*WORK ITEM*:
Please count how many lines below contain the word "Image" and give nothing but that figure.

*ENTRIES PROVIDED*:
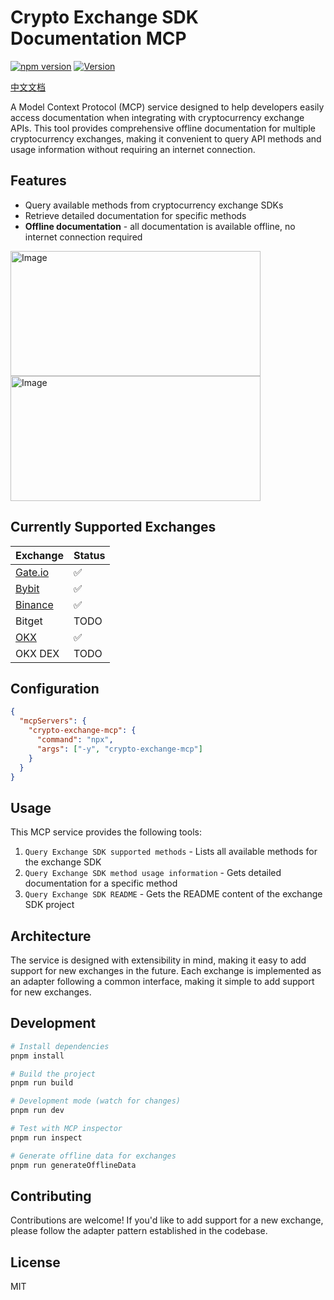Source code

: # Crypto Exchange SDK Documentation MCP

[![npm version](https://img.shields.io/npm/v/crypto-exchange-mcp.svg)](https://www.npmjs.com/package/crypto-exchange-mcp)
[![Version](https://img.shields.io/badge/version-1.2.0-blue.svg)](https://www.npmjs.com/package/crypto-exchange-mcp)

[中文文档](./README-zh.md)

A Model Context Protocol (MCP) service designed to help developers easily access documentation when integrating with cryptocurrency exchange APIs. This tool provides comprehensive offline documentation for multiple cryptocurrency exchanges, making it convenient to query API methods and usage information without requiring an internet connection.

## Features

- Query available methods from cryptocurrency exchange SDKs
- Retrieve detailed documentation for specific methods
- **Offline documentation** - all documentation is available offline, no internet connection required

<img width="400" height="200" alt="Image" src="https://github.com/user-attachments/assets/00fc3ea1-2d05-4fcd-ab60-1fa00cf3d87e" />

<img width="400" height="200" alt="Image" src="https://github.com/user-attachments/assets/3296b13d-f10b-471a-8cce-199ddfd0ec9c" />

## Currently Supported Exchanges

| Exchange                                            | Status |
| --------------------------------------------------- | ------ |
| [Gate.io](https://www.npmjs.com/package/gateio-api) | ✅     |
| [Bybit](https://www.npmjs.com/package/bybit-api)    | ✅     |
| [Binance](https://www.npmjs.com/package/binance)    | ✅     |
| Bitget                                              | TODO   |
| [OKX](https://www.npmjs.com/package/okx-api)        | ✅     |
| OKX DEX                                             | TODO   |

## Configuration

```json
{
  "mcpServers": {
    "crypto-exchange-mcp": {
      "command": "npx",
      "args": ["-y", "crypto-exchange-mcp"]
    }
  }
}
```

## Usage

This MCP service provides the following tools:

1. `Query Exchange SDK supported methods` - Lists all available methods for the exchange SDK
2. `Query Exchange SDK method usage information` - Gets detailed documentation for a specific method
3. `Query Exchange SDK README` - Gets the README content of the exchange SDK project

## Architecture

The service is designed with extensibility in mind, making it easy to add support for new exchanges in the future. Each exchange is implemented as an adapter following a common interface, making it simple to add support for new exchanges.

## Development

```bash
# Install dependencies
pnpm install

# Build the project
pnpm run build

# Development mode (watch for changes)
pnpm run dev

# Test with MCP inspector
pnpm run inspect

# Generate offline data for exchanges
pnpm run generateOfflineData
```

## Contributing

Contributions are welcome! If you'd like to add support for a new exchange, please follow the adapter pattern established in the codebase.

## License

MIT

*ANSWER SECTION*:
2